Now, those relying upon their vaccination certification to gain entry to either country must have received their final dose of the vaccine no more than 270 days prior to their visit. So far, they’re the only E.U. members to set an ‘expiration date’ on the validity of vaccinations, but it’s possible that others could follow their lead. Especially given that the E.U. is reportedly considering reevaluating its decision to accept travelers from the U.S. at all.

Croatia was the first to set a maximum validity period on international travelers’ inoculation status in an announcement made last month. Austria followed suit just this week by setting the same nine-month time limit on the acceptability of visitors’ vaccination certificates.

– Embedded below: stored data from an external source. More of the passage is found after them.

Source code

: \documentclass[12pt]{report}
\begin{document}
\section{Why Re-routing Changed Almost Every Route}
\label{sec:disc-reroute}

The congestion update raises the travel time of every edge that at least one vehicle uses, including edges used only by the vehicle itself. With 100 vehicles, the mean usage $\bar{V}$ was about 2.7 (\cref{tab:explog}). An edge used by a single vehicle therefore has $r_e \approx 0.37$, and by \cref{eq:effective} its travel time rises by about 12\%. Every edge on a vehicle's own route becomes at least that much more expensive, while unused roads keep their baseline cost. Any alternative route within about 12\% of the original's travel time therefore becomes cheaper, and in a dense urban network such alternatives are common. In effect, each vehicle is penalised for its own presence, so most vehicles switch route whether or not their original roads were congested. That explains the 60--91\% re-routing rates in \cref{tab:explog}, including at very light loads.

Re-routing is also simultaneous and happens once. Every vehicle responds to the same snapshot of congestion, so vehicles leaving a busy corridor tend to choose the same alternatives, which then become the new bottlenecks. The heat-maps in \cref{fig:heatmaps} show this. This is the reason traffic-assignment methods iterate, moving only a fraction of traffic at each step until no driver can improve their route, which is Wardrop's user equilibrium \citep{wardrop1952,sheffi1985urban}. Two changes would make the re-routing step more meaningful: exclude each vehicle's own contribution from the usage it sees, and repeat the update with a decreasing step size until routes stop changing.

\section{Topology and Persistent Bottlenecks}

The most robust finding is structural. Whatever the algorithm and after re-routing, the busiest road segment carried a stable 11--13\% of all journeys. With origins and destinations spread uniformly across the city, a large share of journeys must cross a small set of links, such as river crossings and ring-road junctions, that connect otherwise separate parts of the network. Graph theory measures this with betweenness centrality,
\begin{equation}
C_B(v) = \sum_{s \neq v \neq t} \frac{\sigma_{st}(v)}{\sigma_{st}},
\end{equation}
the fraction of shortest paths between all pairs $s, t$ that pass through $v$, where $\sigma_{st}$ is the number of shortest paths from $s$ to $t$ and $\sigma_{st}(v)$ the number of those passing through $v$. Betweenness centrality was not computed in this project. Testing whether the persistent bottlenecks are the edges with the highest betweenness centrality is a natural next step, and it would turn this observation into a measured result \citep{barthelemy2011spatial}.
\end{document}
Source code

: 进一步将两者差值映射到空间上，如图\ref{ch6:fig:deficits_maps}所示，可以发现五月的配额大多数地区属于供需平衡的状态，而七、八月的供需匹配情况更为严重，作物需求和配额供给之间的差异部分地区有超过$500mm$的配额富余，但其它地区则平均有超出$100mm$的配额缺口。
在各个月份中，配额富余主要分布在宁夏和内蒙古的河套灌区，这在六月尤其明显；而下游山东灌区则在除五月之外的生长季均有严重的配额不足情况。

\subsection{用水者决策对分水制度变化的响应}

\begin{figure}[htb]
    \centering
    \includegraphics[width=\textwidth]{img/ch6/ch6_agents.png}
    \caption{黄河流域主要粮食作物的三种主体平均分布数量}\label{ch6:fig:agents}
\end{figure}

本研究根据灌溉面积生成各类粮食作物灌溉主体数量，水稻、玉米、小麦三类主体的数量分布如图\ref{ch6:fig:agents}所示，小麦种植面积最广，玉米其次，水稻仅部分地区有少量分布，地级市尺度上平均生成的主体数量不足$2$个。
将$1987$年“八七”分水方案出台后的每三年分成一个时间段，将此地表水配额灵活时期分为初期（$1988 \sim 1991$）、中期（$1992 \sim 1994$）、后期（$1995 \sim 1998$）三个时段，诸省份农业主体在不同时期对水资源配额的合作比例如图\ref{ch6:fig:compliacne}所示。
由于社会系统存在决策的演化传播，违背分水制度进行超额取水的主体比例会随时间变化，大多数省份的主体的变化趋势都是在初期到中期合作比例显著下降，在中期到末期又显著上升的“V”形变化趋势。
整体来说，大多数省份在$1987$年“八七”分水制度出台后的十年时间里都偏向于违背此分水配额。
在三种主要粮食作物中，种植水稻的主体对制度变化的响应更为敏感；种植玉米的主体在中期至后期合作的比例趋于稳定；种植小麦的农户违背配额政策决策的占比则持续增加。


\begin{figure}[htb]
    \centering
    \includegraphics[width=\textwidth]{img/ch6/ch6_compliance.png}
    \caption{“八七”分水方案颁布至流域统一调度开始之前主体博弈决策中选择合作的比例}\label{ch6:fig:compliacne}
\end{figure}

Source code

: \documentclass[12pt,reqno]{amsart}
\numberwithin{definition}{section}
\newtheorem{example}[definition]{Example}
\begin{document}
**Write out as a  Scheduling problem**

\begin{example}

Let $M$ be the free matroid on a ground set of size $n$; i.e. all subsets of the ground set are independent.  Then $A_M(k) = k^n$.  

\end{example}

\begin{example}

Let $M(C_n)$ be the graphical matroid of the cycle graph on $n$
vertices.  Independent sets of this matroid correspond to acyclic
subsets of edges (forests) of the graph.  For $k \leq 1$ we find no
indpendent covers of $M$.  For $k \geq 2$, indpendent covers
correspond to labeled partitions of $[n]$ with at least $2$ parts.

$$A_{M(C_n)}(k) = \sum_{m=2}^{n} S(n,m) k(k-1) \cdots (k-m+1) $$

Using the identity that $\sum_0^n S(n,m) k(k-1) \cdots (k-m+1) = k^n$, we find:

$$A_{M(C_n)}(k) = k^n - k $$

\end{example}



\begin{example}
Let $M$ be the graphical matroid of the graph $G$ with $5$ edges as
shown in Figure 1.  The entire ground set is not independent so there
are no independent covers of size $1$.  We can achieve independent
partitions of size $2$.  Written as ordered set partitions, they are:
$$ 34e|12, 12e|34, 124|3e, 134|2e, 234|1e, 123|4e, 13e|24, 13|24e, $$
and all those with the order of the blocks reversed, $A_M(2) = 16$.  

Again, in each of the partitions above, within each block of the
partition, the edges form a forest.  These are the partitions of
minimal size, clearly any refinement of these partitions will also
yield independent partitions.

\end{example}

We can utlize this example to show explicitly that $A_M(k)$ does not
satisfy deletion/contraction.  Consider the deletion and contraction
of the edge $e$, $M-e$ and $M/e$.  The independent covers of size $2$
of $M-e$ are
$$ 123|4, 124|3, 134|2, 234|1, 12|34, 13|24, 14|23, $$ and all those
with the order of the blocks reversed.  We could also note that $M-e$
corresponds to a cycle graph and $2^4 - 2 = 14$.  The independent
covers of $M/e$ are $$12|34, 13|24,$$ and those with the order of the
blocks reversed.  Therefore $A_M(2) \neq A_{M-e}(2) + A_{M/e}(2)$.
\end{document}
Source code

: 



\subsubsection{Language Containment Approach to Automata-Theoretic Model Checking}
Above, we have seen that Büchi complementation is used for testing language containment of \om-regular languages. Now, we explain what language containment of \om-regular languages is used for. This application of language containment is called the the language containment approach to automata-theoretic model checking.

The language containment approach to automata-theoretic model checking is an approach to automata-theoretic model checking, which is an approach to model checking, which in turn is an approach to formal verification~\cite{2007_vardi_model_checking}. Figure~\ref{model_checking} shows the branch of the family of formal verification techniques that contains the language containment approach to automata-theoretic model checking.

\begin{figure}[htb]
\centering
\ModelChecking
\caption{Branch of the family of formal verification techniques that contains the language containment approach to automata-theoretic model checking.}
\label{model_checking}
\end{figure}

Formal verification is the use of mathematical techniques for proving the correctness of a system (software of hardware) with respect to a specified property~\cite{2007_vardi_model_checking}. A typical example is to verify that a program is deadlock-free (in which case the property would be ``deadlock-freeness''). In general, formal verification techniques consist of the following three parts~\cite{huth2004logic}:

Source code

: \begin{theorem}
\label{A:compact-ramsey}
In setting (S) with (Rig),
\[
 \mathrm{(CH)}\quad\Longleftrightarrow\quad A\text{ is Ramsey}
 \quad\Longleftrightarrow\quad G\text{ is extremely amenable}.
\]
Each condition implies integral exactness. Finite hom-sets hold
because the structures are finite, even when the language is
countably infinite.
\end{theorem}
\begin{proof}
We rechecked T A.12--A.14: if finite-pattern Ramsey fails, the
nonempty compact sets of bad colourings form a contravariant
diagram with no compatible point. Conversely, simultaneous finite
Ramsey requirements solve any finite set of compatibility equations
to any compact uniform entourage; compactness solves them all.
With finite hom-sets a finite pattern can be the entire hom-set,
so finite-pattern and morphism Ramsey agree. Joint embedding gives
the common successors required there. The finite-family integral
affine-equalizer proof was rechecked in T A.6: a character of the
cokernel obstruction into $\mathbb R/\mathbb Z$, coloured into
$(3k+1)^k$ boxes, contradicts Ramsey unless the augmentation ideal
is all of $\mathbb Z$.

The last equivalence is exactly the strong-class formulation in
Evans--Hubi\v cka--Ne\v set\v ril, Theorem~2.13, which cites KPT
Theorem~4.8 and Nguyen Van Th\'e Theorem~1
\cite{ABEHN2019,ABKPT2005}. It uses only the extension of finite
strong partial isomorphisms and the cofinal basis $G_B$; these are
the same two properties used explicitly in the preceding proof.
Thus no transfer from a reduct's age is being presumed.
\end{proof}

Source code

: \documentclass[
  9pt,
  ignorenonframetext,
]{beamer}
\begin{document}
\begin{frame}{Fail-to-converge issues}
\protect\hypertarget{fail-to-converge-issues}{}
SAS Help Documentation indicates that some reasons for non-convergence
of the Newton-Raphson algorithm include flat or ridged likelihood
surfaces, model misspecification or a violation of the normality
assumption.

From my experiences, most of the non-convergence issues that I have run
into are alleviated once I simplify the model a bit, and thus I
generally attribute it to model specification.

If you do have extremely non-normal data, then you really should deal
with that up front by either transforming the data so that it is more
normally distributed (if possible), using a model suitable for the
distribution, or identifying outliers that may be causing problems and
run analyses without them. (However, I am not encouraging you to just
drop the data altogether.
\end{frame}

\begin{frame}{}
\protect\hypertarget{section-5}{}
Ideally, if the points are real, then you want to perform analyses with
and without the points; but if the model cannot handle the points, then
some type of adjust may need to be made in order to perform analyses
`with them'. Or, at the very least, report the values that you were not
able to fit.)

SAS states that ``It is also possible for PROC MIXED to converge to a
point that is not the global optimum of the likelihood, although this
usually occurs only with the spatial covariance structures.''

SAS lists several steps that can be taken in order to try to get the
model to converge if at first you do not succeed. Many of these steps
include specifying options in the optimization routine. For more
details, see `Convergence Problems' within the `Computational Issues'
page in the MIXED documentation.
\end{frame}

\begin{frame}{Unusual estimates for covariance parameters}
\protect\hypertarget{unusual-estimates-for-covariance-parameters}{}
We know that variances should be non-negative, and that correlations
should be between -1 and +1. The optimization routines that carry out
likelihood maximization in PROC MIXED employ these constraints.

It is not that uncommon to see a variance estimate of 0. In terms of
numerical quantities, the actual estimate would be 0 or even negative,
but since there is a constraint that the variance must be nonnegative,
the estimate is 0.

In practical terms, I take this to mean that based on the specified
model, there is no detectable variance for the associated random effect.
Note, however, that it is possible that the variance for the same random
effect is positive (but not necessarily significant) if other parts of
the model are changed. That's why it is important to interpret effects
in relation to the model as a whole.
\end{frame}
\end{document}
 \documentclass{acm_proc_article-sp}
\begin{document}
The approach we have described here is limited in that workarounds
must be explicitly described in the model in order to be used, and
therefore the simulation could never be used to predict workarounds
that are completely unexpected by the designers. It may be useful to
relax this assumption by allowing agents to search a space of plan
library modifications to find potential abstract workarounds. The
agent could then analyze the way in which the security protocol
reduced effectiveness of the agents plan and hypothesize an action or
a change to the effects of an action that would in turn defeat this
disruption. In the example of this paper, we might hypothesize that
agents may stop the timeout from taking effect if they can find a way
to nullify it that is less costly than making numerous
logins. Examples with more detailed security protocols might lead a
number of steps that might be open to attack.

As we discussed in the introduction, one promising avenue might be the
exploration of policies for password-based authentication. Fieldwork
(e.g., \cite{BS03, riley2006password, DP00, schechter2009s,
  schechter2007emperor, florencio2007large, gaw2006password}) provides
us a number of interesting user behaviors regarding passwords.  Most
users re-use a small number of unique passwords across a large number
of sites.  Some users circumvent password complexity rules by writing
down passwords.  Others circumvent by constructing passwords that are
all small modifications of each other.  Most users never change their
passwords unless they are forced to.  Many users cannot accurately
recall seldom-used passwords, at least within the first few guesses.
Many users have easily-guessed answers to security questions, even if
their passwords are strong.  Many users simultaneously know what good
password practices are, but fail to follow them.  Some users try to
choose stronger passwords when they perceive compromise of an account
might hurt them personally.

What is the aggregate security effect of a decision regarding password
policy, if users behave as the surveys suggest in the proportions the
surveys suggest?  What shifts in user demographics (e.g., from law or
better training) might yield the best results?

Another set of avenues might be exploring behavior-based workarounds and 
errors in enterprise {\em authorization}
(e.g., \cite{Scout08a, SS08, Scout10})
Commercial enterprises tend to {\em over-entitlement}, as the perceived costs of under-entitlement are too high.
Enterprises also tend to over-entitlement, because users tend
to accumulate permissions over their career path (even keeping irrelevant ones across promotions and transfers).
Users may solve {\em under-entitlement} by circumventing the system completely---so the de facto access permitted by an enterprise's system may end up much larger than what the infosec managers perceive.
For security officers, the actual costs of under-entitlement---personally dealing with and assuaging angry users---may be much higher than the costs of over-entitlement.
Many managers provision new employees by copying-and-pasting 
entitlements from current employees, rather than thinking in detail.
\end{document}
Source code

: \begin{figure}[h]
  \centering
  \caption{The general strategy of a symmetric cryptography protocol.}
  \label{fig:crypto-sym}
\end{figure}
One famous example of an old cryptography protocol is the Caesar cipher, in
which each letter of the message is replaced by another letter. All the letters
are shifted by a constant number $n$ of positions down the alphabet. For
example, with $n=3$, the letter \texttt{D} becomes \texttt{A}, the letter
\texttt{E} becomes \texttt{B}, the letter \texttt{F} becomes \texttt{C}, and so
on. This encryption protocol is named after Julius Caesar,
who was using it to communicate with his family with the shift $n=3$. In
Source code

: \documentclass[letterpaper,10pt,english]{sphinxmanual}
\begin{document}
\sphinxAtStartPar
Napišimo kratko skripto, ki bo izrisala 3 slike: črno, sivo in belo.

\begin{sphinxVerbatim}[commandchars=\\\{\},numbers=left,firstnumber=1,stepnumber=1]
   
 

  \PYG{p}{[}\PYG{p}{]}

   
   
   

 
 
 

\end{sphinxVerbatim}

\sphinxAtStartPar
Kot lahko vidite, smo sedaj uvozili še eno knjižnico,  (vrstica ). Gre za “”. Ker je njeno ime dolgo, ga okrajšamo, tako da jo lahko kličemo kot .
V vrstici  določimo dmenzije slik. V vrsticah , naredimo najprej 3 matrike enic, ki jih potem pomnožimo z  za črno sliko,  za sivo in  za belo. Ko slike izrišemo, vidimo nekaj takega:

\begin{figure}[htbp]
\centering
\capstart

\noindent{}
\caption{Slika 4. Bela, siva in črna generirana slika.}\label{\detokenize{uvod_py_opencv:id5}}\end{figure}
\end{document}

The move follows the emergence of evidence that the efficacy of current COVID-19 vaccines wanes over time, especially if they’re expected to hold up against the more robust Delta variant. While booster injections aren’t part of immunization plans at this point in time, the assumption is that, if travelers were to receive a booster dose, the term of their vaccination’s ‘validity’ would be reset.

The U.S. Department of Health and Human Services (HHS) and Centers for Disease Control and Prevention (CDC) are planning to offer Americans booster shots this autumn, tentatively starting the week of September 20. Recipients, the agencies said, would be eligible eight months after finishing their original vaccine series, though travel blog Your Mileage May Vary pointed out that the timeframe for eligibility may actually end up being six months instead.